(Rendered images with source text)
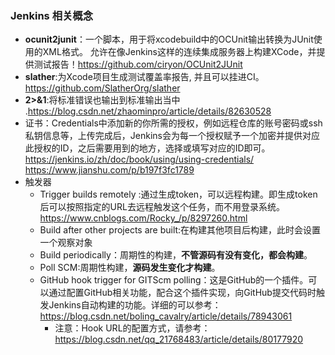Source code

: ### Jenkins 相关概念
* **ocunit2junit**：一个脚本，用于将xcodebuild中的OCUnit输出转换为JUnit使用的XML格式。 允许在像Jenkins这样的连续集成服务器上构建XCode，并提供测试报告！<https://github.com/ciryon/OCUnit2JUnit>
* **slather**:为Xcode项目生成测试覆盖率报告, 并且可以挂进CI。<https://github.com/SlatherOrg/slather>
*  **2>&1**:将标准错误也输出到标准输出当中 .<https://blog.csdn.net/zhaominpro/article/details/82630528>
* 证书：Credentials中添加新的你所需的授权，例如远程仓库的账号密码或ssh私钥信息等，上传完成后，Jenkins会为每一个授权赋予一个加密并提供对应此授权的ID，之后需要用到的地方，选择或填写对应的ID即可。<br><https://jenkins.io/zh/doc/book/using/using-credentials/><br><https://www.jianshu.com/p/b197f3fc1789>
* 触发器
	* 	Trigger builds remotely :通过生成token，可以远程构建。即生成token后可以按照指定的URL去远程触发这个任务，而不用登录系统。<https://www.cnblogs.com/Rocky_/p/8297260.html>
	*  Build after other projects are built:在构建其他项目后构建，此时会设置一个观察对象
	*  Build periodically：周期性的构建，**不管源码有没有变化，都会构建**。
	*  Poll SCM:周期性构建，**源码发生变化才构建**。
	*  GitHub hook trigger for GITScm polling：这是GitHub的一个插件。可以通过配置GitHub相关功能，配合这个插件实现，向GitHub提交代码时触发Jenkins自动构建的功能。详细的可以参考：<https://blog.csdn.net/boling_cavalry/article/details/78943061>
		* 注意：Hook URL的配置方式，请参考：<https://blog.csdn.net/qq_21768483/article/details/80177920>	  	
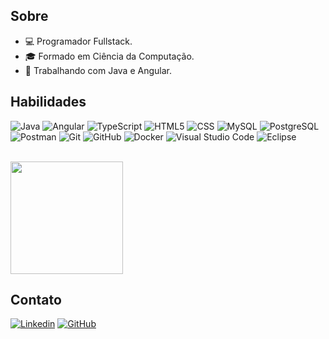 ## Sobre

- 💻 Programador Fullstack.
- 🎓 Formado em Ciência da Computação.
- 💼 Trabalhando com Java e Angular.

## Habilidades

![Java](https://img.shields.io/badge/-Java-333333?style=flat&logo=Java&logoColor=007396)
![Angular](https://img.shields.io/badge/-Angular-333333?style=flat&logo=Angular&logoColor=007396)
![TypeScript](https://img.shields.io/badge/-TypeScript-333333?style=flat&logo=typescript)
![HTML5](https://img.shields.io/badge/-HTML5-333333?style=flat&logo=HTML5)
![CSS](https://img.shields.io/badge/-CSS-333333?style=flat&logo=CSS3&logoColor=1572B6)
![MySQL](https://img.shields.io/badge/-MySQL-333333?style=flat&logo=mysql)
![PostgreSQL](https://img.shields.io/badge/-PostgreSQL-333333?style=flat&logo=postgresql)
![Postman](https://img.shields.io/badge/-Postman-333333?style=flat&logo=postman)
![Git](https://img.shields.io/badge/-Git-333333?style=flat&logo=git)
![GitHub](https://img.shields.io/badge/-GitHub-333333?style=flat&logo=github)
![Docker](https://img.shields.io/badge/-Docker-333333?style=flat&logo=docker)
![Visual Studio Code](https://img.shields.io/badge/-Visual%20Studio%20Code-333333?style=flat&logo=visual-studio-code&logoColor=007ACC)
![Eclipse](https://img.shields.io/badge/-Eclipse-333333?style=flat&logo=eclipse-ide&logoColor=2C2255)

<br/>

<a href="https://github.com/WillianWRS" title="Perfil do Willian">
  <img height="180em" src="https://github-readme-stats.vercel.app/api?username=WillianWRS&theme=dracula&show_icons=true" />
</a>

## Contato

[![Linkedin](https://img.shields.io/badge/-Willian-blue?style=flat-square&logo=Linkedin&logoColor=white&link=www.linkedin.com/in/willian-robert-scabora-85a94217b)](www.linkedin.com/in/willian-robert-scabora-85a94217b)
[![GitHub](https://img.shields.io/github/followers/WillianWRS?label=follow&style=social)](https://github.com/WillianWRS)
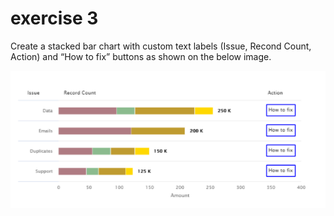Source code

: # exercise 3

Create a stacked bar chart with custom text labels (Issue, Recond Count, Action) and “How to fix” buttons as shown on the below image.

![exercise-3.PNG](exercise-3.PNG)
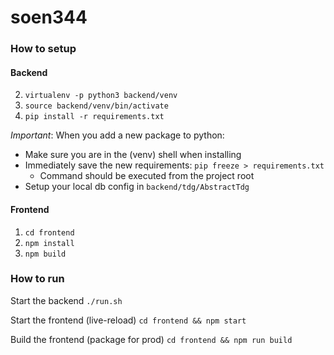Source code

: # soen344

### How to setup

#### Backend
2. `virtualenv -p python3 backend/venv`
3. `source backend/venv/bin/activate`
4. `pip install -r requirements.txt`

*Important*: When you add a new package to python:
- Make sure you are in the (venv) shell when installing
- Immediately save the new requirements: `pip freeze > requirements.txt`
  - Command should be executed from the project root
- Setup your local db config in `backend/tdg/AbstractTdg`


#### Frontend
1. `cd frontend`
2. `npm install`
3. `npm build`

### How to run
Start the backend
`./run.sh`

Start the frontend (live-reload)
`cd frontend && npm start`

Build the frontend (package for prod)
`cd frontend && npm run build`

---

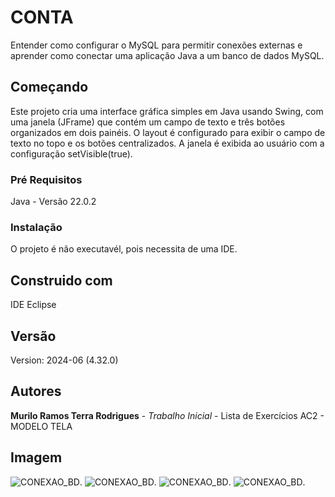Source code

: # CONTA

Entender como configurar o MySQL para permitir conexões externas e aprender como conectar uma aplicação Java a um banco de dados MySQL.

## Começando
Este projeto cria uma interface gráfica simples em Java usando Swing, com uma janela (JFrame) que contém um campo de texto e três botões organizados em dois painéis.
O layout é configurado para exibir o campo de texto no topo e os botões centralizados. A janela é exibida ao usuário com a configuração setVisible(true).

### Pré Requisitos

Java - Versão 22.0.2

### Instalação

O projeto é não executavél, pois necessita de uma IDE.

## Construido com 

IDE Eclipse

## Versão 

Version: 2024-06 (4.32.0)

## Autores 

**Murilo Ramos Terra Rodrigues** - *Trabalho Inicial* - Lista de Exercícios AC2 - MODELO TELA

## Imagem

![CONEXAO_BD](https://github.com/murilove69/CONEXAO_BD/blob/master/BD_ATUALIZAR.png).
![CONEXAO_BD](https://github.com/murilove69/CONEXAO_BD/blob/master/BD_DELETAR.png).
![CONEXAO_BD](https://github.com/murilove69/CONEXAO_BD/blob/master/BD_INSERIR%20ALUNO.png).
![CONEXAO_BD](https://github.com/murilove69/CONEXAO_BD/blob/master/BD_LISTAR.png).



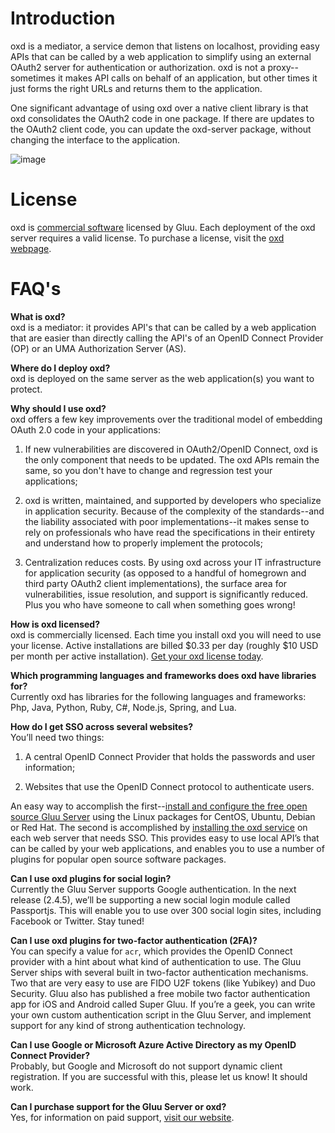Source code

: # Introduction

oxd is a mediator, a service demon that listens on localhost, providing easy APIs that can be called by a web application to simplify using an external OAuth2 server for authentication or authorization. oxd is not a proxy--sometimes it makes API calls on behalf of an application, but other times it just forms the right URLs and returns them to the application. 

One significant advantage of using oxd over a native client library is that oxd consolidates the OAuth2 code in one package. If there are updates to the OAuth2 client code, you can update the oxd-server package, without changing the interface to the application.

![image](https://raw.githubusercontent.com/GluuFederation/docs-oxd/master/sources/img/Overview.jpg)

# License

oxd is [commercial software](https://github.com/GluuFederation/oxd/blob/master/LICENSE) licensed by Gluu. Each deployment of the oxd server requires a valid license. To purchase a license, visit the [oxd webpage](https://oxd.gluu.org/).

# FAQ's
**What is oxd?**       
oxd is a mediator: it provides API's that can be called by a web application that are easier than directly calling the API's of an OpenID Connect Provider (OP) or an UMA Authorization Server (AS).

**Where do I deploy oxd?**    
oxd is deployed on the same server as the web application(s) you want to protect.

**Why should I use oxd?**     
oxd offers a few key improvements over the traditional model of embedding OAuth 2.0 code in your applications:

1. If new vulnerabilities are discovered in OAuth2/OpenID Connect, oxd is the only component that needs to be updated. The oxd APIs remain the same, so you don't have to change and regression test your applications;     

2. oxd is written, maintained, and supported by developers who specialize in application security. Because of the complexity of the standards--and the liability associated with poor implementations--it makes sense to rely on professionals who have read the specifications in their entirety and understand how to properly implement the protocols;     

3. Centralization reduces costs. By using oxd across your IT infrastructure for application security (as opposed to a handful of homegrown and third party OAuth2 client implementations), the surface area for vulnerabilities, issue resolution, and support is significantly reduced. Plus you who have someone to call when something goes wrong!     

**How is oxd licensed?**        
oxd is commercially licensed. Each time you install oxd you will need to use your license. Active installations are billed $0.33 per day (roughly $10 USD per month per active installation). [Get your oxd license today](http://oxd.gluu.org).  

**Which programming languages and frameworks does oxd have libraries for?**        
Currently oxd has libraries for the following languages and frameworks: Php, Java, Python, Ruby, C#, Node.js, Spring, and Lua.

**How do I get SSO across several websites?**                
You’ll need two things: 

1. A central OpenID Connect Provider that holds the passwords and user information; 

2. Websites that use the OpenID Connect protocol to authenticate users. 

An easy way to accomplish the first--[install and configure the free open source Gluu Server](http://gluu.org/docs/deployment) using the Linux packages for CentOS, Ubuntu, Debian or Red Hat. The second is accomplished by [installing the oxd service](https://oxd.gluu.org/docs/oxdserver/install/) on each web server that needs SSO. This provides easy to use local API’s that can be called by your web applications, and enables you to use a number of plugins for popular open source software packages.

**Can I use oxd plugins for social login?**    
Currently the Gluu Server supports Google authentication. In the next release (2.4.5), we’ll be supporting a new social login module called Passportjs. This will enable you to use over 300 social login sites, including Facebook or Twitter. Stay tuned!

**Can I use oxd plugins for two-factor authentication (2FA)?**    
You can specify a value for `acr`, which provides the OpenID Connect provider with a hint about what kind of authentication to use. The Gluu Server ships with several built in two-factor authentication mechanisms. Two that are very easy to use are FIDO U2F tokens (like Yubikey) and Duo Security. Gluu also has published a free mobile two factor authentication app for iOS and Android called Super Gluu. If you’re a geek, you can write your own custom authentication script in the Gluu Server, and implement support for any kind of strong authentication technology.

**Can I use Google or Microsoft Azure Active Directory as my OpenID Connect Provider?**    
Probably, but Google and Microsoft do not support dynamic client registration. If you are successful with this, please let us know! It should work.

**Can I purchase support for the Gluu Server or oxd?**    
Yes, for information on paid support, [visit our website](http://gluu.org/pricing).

### DESCRIPTION OF THE TASK:
Give back exactly the lines above, from the line containing "One significant advantage" through the line containing "1. If new vulnerabilities", with both end lines and nothing more.

### ANSWER:
One significant advantage of using oxd over a native client library is that oxd consolidates the OAuth2 code in one package. If there are updates to the OAuth2 client code, you can update the oxd-server package, without changing the interface to the application.

![image](https://raw.githubusercontent.com/GluuFederation/docs-oxd/master/sources/img/Overview.jpg)

# License

oxd is [commercial software](https://github.com/GluuFederation/oxd/blob/master/LICENSE) licensed by Gluu. Each deployment of the oxd server requires a valid license. To purchase a license, visit the [oxd webpage](https://oxd.gluu.org/).

# FAQ's
**What is oxd?**       
oxd is a mediator: it provides API's that can be called by a web application that are easier than directly calling the API's of an OpenID Connect Provider (OP) or an UMA Authorization Server (AS).

**Where do I deploy oxd?**    
oxd is deployed on the same server as the web application(s) you want to protect.

**Why should I use oxd?**     
oxd offers a few key improvements over the traditional model of embedding OAuth 2.0 code in your applications:

1. If new vulnerabilities are discovered in OAuth2/OpenID Connect, oxd is the only component that needs to be updated. The oxd APIs remain the same, so you don't have to change and regression test your applications;     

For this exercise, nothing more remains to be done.